I winced at the memory. That had been a bad week. Ace had been eating through a straw for a week, though he’d been so high on morphine that we’d managed to convince him he was Batman. I think Tanner might have actually pissed himself from laughing so hard.
“Hmmm. It looks worse.”
Tanner slid out the stool next to me, scrubbing a hand down his face and yawning wide. “Strangest fucking night of my life.”
“Tell me about it. The whole goddamn day was strange.”
Parker flicked on the coffee machine. “Do you think wehave to tell Lowe?”
It was a question I’d been going over all night – you know, in between all the thinking about Radley.
Technically, as head of communications for the Lions, Lowe needed to know about anything which could have an impact on the team. Four of its players getting involved in a… um… ‘disagreement’ – for want of a better word – with the Secret Service certainly fell into that category, but then we have to go into why we’d had a ‘disagreement’. And the less said about that, the better.
Around four a.m.
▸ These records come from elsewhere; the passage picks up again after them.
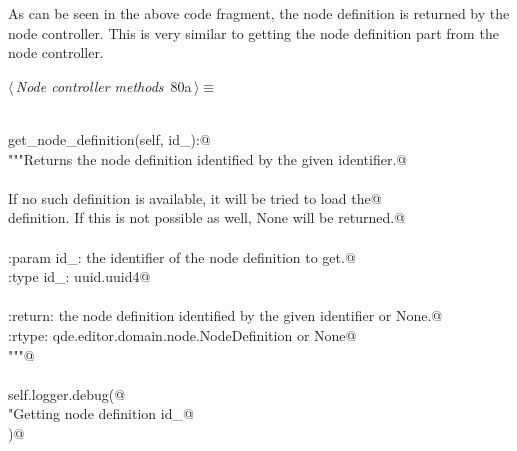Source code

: \documentclass[
    a4paper,      %
    10pt,         %
    openright,    %
    notitlepage,  %
    parskip=half, %
]{scrreprt}       %
\theoremstyle{definition}                    %
\begin{document}
\begin{flushleft}
\begin{minipage}{\linewidth}
\begin{list}{}{\setlength{\itemsep}{-\parsep}\setlength{\itemindent}{-\leftmargin}}
\item{}
\end{list}
\end{minipage}\vspace{4ex}
\end{flushleft}
As can be seen in the above code fragment, the node definition is returned by
the node controller. This is very similar to getting the node definition part
from the node controller.

\begin{flushleft} \small
\begin{minipage}{\linewidth}\label{scrap131}\raggedright\small
{} $\langle\,${\itshape Node controller methods}\nobreak\ {\footnotesize {80a}}$\,\rangle\equiv$
\vspace{-1exm}
\begin{list}{}{} \item
\mbox{}\lstinline@@\\
\mbox{}\lstinline@def get_node_definition(self, id_):@\\
\mbox{}\lstinline@    """Returns the node definition identified by the given identifier.@\\
\mbox{}\lstinline@@\\
\mbox{}\lstinline@    If no such definition is available, it will be tried to load the@\\
\mbox{}\lstinline@    definition. If this is not possible as well, None will be returned.@\\
\mbox{}\lstinline@@\\
\mbox{}\lstinline@    :param id_: the identifier of the node definition to get.@\\
\mbox{}\lstinline@    :type  id_: uuid.uuid4@\\
\mbox{}\lstinline@@\\
\mbox{}\lstinline@    :return: the node definition identified by the given identifier or None.@\\
\mbox{}\lstinline@    :rtype:  qde.editor.domain.node.NodeDefinition or None@\\
\mbox{}\lstinline@    """@\\
\mbox{}\lstinline@@\\
\mbox{}\lstinline@    self.logger.debug(@\\
\mbox{}\lstinline@        "Getting node definition %s",@\\
\mbox{}\lstinline@        id_@\\
\mbox{}\lstinline@    )@\\
\mbox{}\lstinline@@\\

\end{list}
\end{minipage}
\end{flushleft}
\end{document}

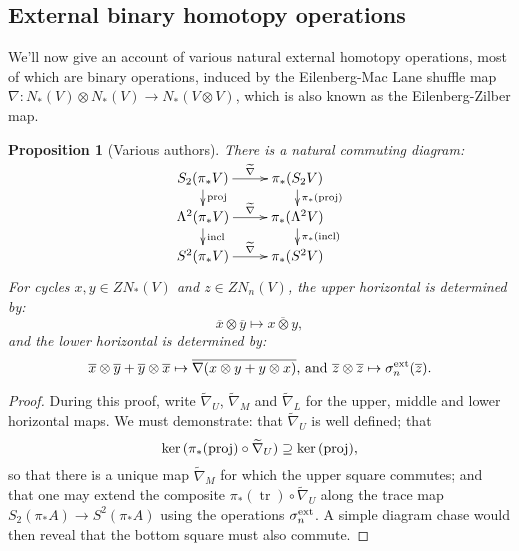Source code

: \documentclass[11pt]{amsart}
\theoremstyle{plain}
\newtheorem{prop}[thm]{Proposition}
\theoremstyle{definition}
\renewcommand{\ker}{\textup{ker}\,}
\DeclareMathOperator{\trace}{tr}
\renewcommand{\to}{\longrightarrow}
\newcommand{\calV}{\mathcal{V}}
\theoremstyle{plain}
\newcommand{\vect}[2]{\calV^{#1}_{#2}}
\begin{document}
\begin{Constructing (co)homotopy operations}
\subsection{External binary homotopy operations}
We'll now give an account of various natural external homotopy operations, most of which are binary operations, induced by the  Eilenberg-Mac Lane shuffle map $\nabla:N_*(V)\otimes N_*(V)\to N_*(V\otimes V)$, which is also known as the Eilenberg-Zilber map.
\begin{prop}[Various authors]\label{the top external homotopy operations}
There is a natural commuting diagram:
\[\xymatrix@R=4mm{
S_2(\pi_*V)\ar[r]^-{\smash{\widetilde{\nabla}}}
\ar[d]^-{\textup{proj}}
&%
\pi_*(S_2V)\ar[d]^-{\pi_*(\textup{proj})}
\\%
\Lambda^2(\pi_*V)\ar[r]^-{\widetilde{\nabla}}
\ar[d]^-{\textup{incl}}
&%
\pi_*(\Lambda^2V)\ar[d]^-{\pi_*(\textup{incl})}
\\%
S^2(\pi_*V)\ar[r]^-{\widetilde{\nabla}}&%
\pi_*(S^2V)%
}\]
For cycles $x,y\in ZN_*(V)$ and $z\in ZN_n(V)$, the upper horizontal is determined by:
\[\overline{x}\otimes\overline{y}\mapsto \overline{x\otimes y},\]
and the lower horizontal is determined by:
\[\overline{x}\otimes\overline{y}+\overline{y}\otimes \overline{x}\mapsto\overline{\nabla(x\otimes y+y\otimes x)}\textup{, and }\overline{z}\otimes\overline{z}\mapsto\sigma^\textup{ext}_n(\overline{z}).\]
\end{prop}
\begin{proof}
During this proof, write $\widetilde{\nabla}_U$, $\widetilde{\nabla}_M$ and $\widetilde{\nabla}_L$ for the upper, middle and lower horizontal maps. We must demonstrate: that $\widetilde{\nabla}_U$  is well defined; that
\[\ker(\pi_*(\textup{proj})\circ\widetilde{\nabla}_U)\supseteq\ker(\textup{proj}),\]
so that there is a unique map $\widetilde{\nabla}_M$ for which the upper square commutes; and that one may extend the composite $\pi_*(\trace)\circ\widetilde{\nabla}_U$ along the trace map $S_2(\pi_*A)\to S^2(\pi_*A)$ using the operations
$\sigma_n^\textup{ext}$.
A simple diagram chase would then reveal that the bottom square must also commute.


\end{proof}
\end{Constructing (co)homotopy operations}
\end{document}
I’d come to the conclusion that no, we didn’t, but that could have been sleep deprivation talking.
I shook my head, slowly. “That dickhead said he’d keep our names out of it, and as much as I hate him with every fiber of my being, I trust him, weirdly.”
“Good. Let’s keep it need-to-know.” Tanner pointed at Ace as he reached for the juice, “And tell Payton not to blab.”